**Exercise description:**
The word "again" marks the lines to keep; find each one in the data and copy it.

[Stored data]
==================================================

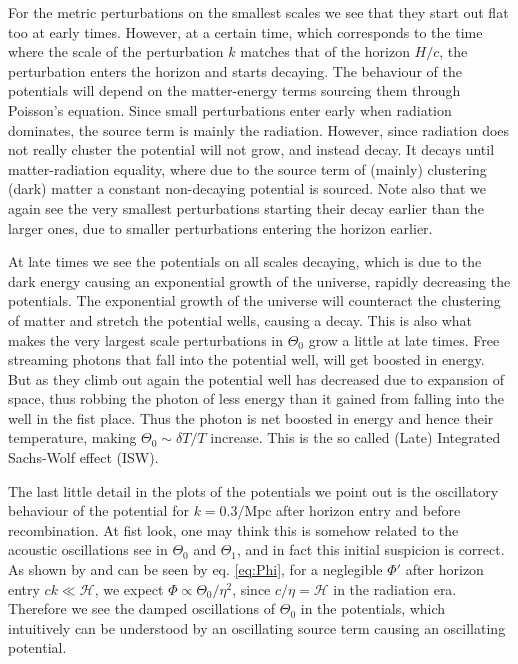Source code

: \documentclass[twocolumn]{aastex62}
\begin{document}
For the metric perturbations on the smallest scales we see that they start out flat too at early times. However, at a certain time, which corresponds to the time where the scale of the perturbation $k$ matches that of the horizon $H/c$, the perturbation enters the horizon and starts decaying. The behaviour of the potentials will depend on the matter-energy terms sourcing them through Poisson's equation. Since small perturbations enter early when radiation dominates, the source term is mainly the radiation. However, since radiation does not really cluster the potential will not grow, and instead decay. It decays until matter-radiation equality, where due to the source term of (mainly) clustering (dark) matter a constant non-decaying potential is sourced. Note also that we again see the very smallest perturbations starting their decay earlier than the larger ones, due to smaller perturbations entering the horizon earlier. 

At late times we see the potentials on all scales decaying, which is due to the dark energy causing an exponential growth of the universe, rapidly decreasing the potentials. The exponential growth of the universe will counteract the clustering of matter and stretch the potential wells, causing a decay. This is also what makes the very largest scale perturbations in $\Theta_0$ grow a little at late times. Free streaming photons that fall into the potential well, will get boosted in energy. But as they climb out again the potential well has decreased due to expansion of space, thus robbing the photon of less energy than it gained from falling into the well in the fist place. Thus the photon is net boosted in energy and hence their temperature, making $\Theta_0\sim\delta T / T$ increase. This is the so called (Late) Integrated Sachs-Wolf effect (ISW).

The last little detail in the plots of the potentials we point out is the oscillatory behaviour of the potential for $k = 0.3/\mathrm{Mpc}$ after horizon entry and before recombination. At fist look, one may think this is somehow related to the acoustic oscillations see in $\Theta_0$ and $\Theta_1$, and in fact this initial suspicion is correct. As shown by \cite{dodelson:2003} and can be seen by eq. \ref{eq:Phi}, for a neglegible $\Phi'$ after horizon entry $ck \ll \mathcal{H}$, we expect $\Phi \propto \Theta_0 / \eta^2$, since $c/\eta = \mathcal{H}$ in the radiation era. Therefore we see the damped oscillations of $\Theta_0$ in the potentials, which intuitively can be understood by an oscillating source term causing an oscillating potential.
\end{document}
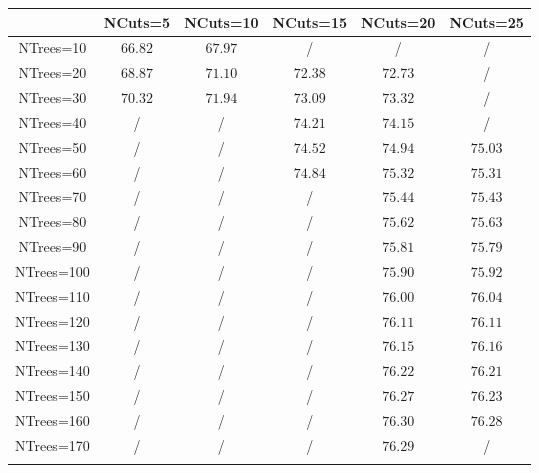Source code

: \centering
\begin{tabular}{cccccc} \toprule\toprule
 & NCuts=5 & NCuts=10 & NCuts=15 & NCuts=20 & NCuts=25\\\midrule
NTrees=10 & $66.82$ & $67.97$ &  / &  / &  /\\
NTrees=20 & $68.87$ & $71.10$ & $72.38$ & $72.73$ &  /\\
NTrees=30 & $70.32$ & $71.94$ & $73.09$ & $73.32$ &  /\\
NTrees=40 &  / &  / & $74.21$ & $74.15$ &  /\\
NTrees=50 &  / &  / & $74.52$ & $74.94$ & $75.03$\\
NTrees=60 &  / &  / & $74.84$ & $75.32$ & $75.31$\\
NTrees=70 &  / &  / &  / & $75.44$ & $75.43$\\
NTrees=80 &  / &  / &  / & $75.62$ & $75.63$\\
NTrees=90 &  / &  / &  / & $75.81$ & $75.79$\\
NTrees=100 &  / &  / &  / & $75.90$ & $75.92$\\
NTrees=110 &  / &  / &  / & $76.00$ & $76.04$\\
NTrees=120 &  / &  / &  / & $76.11$ & $76.11$\\
NTrees=130 &  / &  / &  / & $76.15$ & $76.16$\\
NTrees=140 &  / &  / &  / & $76.22$ & $76.21$\\
NTrees=150 &  / &  / &  / & $76.27$ & $76.23$\\
NTrees=160 &  / &  / &  / & $76.30$ & $76.28$\\
NTrees=170 &  / &  / &  / & $76.29$ &  /\\
\bottomrule\bottomrule\\
\end{tabular}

==================================================

**Reply:**
For the metric perturbations on the smallest scales we see that they start out flat too at early times. However, at a certain time, which corresponds to the time where the scale of the perturbation $k$ matches that of the horizon $H/c$, the perturbation enters the horizon and starts decaying. The behaviour of the potentials will depend on the matter-energy terms sourcing them through Poisson's equation. Since small perturbations enter early when radiation dominates, the source term is mainly the radiation. However, since radiation does not really cluster the potential will not grow, and instead decay. It decays until matter-radiation equality, where due to the source term of (mainly) clustering (dark) matter a constant non-decaying potential is sourced. Note also that we again see the very smallest perturbations starting their decay earlier than the larger ones, due to smaller perturbations entering the horizon earlier. 
At late times we see the potentials on all scales decaying, which is due to the dark energy causing an exponential growth of the universe, rapidly decreasing the potentials. The exponential growth of the universe will counteract the clustering of matter and stretch the potential wells, causing a decay. This is also what makes the very largest scale perturbations in $\Theta_0$ grow a little at late times. Free streaming photons that fall into the potential well, will get boosted in energy. But as they climb out again the potential well has decreased due to expansion of space, thus robbing the photon of less energy than it gained from falling into the well in the fist place. Thus the photon is net boosted in energy and hence their temperature, making $\Theta_0\sim\delta T / T$ increase. This is the so called (Late) Integrated Sachs-Wolf effect (ISW).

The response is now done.